A prisoner exchange involving hundreds of detainees from Yemen’s brutal civil war is to start today, a Yemeni government official said, against a backdrop of rising hopes for peace.
Nearly 900 prisoners, most of whom were fighting with Houthi rebels, are to be flown between Yemen and Saudi Arabia, which leads the military coalition fighting on behalf of the ousted government, the official said on Tuesday.
The Arabian Peninsula’s poorest country has been at war since the Saudi Arabian-led intervention began in March 2015, months after the Iran-backed Houthis seized the capital Sana’a.
Photo: Saba News Agency via Reuters
Hundreds of thousands of people have been killed, through direct and indirect causes, and Yemen is experiencing one of the world’s worst humanitarian crises, the UN said.
The prisoner exchange, the biggest since October 2020, would last three days and involve multiple cities in Yemen and Saudi Arabia, said Majid Fadael, the official spokesman for the government delegation negotiating the exchange.
The Houthis are to release 181 prisoners, including Saudi Arabians and Sudanese, in exchange for 706 detainees held by government forces, according to an agreement reached last month in Switzerland.
“All arrangements have been completed ... to implement the agreed-upon exchange process,” Fadael wrote on Twitter.
“The first day of the exchange process will be through reciprocal flights of the Red Cross between Aden-Sanaa and Sanaa-Aden,” he added.
Jessica Moussan, public affairs and media relations adviser at the International Committee of the Red Cross (ICRC), said that “our teams are on the ground working to facilitate the safe transfer and repatriation of detainees.”
“We are hoping that the upcoming detainee release operation in Yemen will take place in the next few days. However, considering the complexity of such operation, we are not in a position to confirm any specific dates as the situation continues to evolve,” she said.
The exchange agreement was struck days after the landmark announcement that heavyweights Saudi Arabia and Iran, long at odds in the turbulent Gulf region, would seek to restore diplomatic ties after a seven-year hiatus.
Yemen’s six-month, UN-brokered truce that officially lapsed in October last year is still largely holding, providing respite for a population of 30 million that is mostly dependent on aid.
This week, a Saudi Arabian delegation has held discussions with the Houthi leadership in Sana’a, hoping to “stabilize” the truce and seeking inter-Yemeni dialogue toward a “comprehensive political solution,” the Saudi Arabian ambassador said.

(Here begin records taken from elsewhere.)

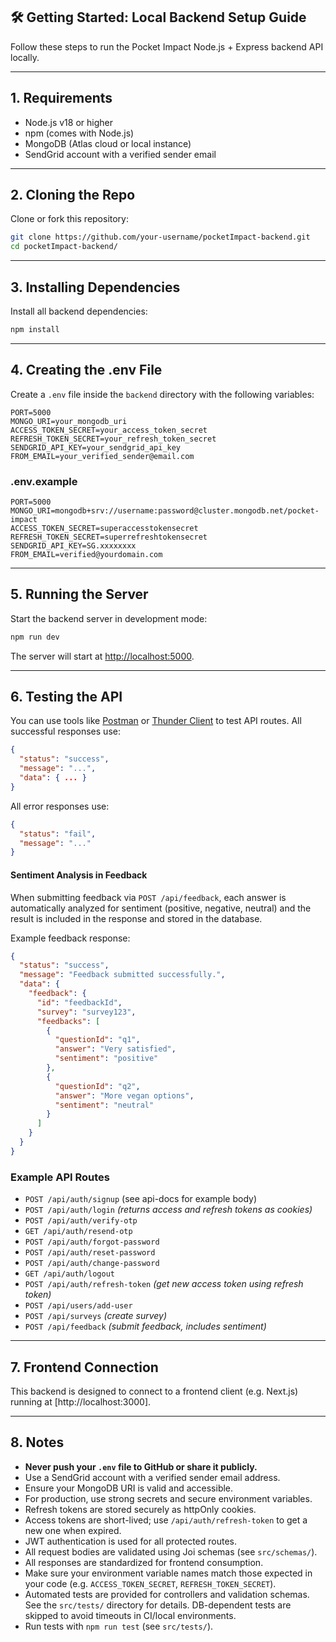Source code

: 

## 🛠️ Getting Started: Local Backend Setup Guide

Follow these steps to run the Pocket Impact Node.js + Express backend API locally.

---
## 1. Requirements

- Node.js v18 or higher
- npm (comes with Node.js)
- MongoDB (Atlas cloud or local instance)
- SendGrid account with a verified sender email

---

## 2. Cloning the Repo

Clone or fork this repository:

```bash
git clone https://github.com/your-username/pocketImpact-backend.git
cd pocketImpact-backend/
```

---
## 3. Installing Dependencies

Install all backend dependencies:

```bash
npm install
```

---

## 4. Creating the .env File



Create a `.env` file inside the `backend` directory with the following variables:

```
PORT=5000
MONGO_URI=your_mongodb_uri
ACCESS_TOKEN_SECRET=your_access_token_secret
REFRESH_TOKEN_SECRET=your_refresh_token_secret
SENDGRID_API_KEY=your_sendgrid_api_key
FROM_EMAIL=your_verified_sender@email.com
```

### .env.example

```
PORT=5000
MONGO_URI=mongodb+srv://username:password@cluster.mongodb.net/pocket-impact
ACCESS_TOKEN_SECRET=superaccesstokensecret
REFRESH_TOKEN_SECRET=superrefreshtokensecret
SENDGRID_API_KEY=SG.xxxxxxxx
FROM_EMAIL=verified@yourdomain.com
```

---

## 5. Running the Server

Start the backend server in development mode:

```bash
npm run dev
```


The server will start at [http://localhost:5000](http://localhost:5000).

---

## 6. Testing the API





You can use tools like [Postman](https://www.postman.com/) or [Thunder Client](https://www.thunderclient.com/) to test API routes. All successful responses use:

```json
{
  "status": "success",
  "message": "...",
  "data": { ... }
}
```
All error responses use:
```json
{
  "status": "fail",
  "message": "..."
}
```

#### Sentiment Analysis in Feedback

When submitting feedback via `POST /api/feedback`, each answer is automatically analyzed for sentiment (positive, negative, neutral) and the result is included in the response and stored in the database.

Example feedback response:
```json
{
  "status": "success",
  "message": "Feedback submitted successfully.",
  "data": {
    "feedback": {
      "id": "feedbackId",
      "survey": "survey123",
      "feedbacks": [
        {
          "questionId": "q1",
          "answer": "Very satisfied",
          "sentiment": "positive"
        },
        {
          "questionId": "q2",
          "answer": "More vegan options",
          "sentiment": "neutral"
        }
      ]
    }
  }
}
```

### Example API Routes

- `POST /api/auth/signup` (see api-docs for example body)
- `POST /api/auth/login` *(returns access and refresh tokens as cookies)*
- `POST /api/auth/verify-otp`
- `GET /api/auth/resend-otp`
- `POST /api/auth/forgot-password`
- `POST /api/auth/reset-password`
- `POST /api/auth/change-password`
- `GET /api/auth/logout`
- `POST /api/auth/refresh-token` *(get new access token using refresh token)*
- `POST /api/users/add-user`
- `POST /api/surveys` *(create survey)*
- `POST /api/feedback` *(submit feedback, includes sentiment)*

---

## 7. Frontend Connection



This backend is designed to connect to a frontend client (e.g. Next.js) running at [http://localhost:3000].

---

## 8. Notes



- **Never push your `.env` file to GitHub or share it publicly.**
- Use a SendGrid account with a verified sender email address.
- Ensure your MongoDB URI is valid and accessible.
- For production, use strong secrets and secure environment variables.
- Refresh tokens are stored securely as httpOnly cookies.
- Access tokens are short-lived; use `/api/auth/refresh-token` to get a new one when expired.
- JWT authentication is used for all protected routes.
- All request bodies are validated using Joi schemas (see `src/schemas/`).
- All responses are standardized for frontend consumption.
- Make sure your environment variable names match those expected in your code (e.g. `ACCESS_TOKEN_SECRET`, `REFRESH_TOKEN_SECRET`).
 - Automated tests are provided for controllers and validation schemas. See the `src/tests/` directory for details. DB-dependent tests are skipped to avoid timeouts in CI/local environments.
- Run tests with `npm run test` (see `src/tests/`).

US National Security Adviser Jake Sullivan on Tuesday spoke with Saudi Arabian Crown Prince Mohammad bin Salman and “welcomed Saudi Arabia’s extraordinary efforts to pursue a more comprehensive roadmap for ending the war and offered full US support for those efforts,” the White House said in a statement.
Analysts say that oil-rich Saudi Arabia wants to exit the war in neighboring Yemen to focus on domestic projects aimed at diversifying its crude-dependent economy.
After today’s flights between rebel-held Sana’a and Aden, tomorrow and Saturday prisoners would be flown in and out of Riyadh and Abha in Saudi Arabia and Yemen’s Sana’a, Mocha and Marib, Fadael said.
“This exchange process will be followed by other exchanges in the near future until all detainees and abductees are released on the basis of all for all, and all detention centres and prisons are cleared,” he wrote on Twitter.
Thirteen prisoners on Saturday last week arrived at Sana’a International Airport, in exchange for a Saudi Arabian prisoner who was released earlier, the Houthis said.
“More than 1,050” prisoners were released in the last major exchange in October 2020, the ICRC said.
Mohammed al-Bukhaiti, a member of the Houthis’ political council, said that the talks with the Saudi Arabian delegation “now revolve around lifting the [transportation] blockade completely, withdrawing all foreign forces in Yemen, and releasing all prisoners.”
“What we care about now is the issue of achieving comprehensive peace,” he said in an interview.
However, on Twitter he also wrote about the possibility of “the return of war ... in a more fierce manner” if negotiations fail.
“Saudi aircraft will bomb Yemen again, and the Yemeni air and missile forces will resume bombing Saudi Arabia,” al-Bukhaiti wrote.